Records excerpted from a collection:

● ● ● ● ● ● ●

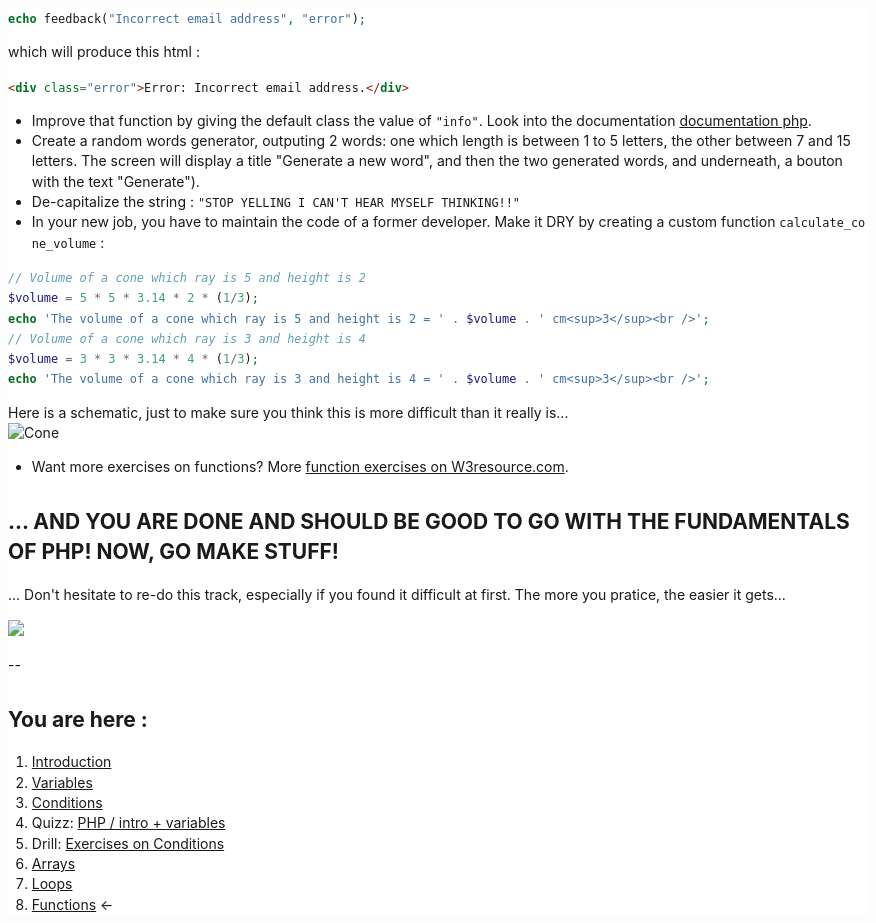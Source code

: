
 ```php 
echo feedback("Incorrect email address", "error");
```
which will produce this html :  
 
 ```html
 <div class="error">Error: Incorrect email address.</div>
 ```
 
 - Improve that function by giving the default class the value of `"info"`. Look into the documentation [documentation php](http://php.net/manual/en/functions.arguments.php).
 - Create a random words generator, outputing 2 words: one which length is between 1 to 5 letters, the other between 7 and 15 letters.
The screen will display a title "Generate a new word", and then the two generated words, and underneath, a bouton with the text "Generate").
- De-capitalize the string : `"STOP YELLING I CAN'T HEAR MYSELF THINKING!!"`
- In your new job, you have to maintain the code of a former developer. Make it DRY by creating a custom function `calculate_cone_volume` : 

```php  
// Volume of a cone which ray is 5 and height is 2 
$volume = 5 * 5 * 3.14 * 2 * (1/3);  
echo 'The volume of a cone which ray is 5 and height is 2 = ' . $volume . ' cm<sup>3</sup><br />';  
// Volume of a cone which ray is 3 and height is 4  
$volume = 3 * 3 * 3.14 * 4 * (1/3);  
echo 'The volume of a cone which ray is 3 and height is 4 = ' . $volume . ' cm<sup>3</sup><br />';  
```

Here is a schematic, just to make sure you think this is more difficult than it really is...     
![Cone](https://user.oc-static.com/files/5001_6000/5758.gif)

 - Want more exercises on functions? More  [function exercises on W3resource.com](http://www.w3resource.com/php-exercises/php-function-exercises.php).

## ... AND YOU ARE DONE AND SHOULD BE GOOD TO GO WITH THE FUNDAMENTALS OF PHP! NOW, GO MAKE STUFF!
... Don't hesitate to re-do this track, especially if you found it difficult at first. The more you pratice, the easier it gets...

![](./assets/gomakestuff.gif)

--

## You are here :

1. [Introduction](php-introduction.md)
2. [Variables](php-variables.md)
3. [Conditions](php-conditions.md)
4. Quizz: [PHP / intro + variables](./php-quizz-1.md)
5. Drill: [Exercises on Conditions](php-exercices-conditions.md)
6. [Arrays](php-array.md)
7. [Loops](php-boucles.md)    
8. [Functions](php-fonctions.md)     ←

● ● ● ● ● ● ●

- **ABOUT THIS TASK**
The expected output is the lines from the one holding "3. [Conditions](php-conditions.md)" through the last line of the data, exactly as they appear, with nothing before or after.

- **ANSWER FOR THE TASK**
3. [Conditions](php-conditions.md)
4. Quizz: [PHP / intro + variables](./php-quizz-1.md)
5. Drill: [Exercises on Conditions](php-exercices-conditions.md)
6. [Arrays](php-array.md)
7. [Loops](php-boucles.md)    
8. [Functions](php-fonctions.md)     ←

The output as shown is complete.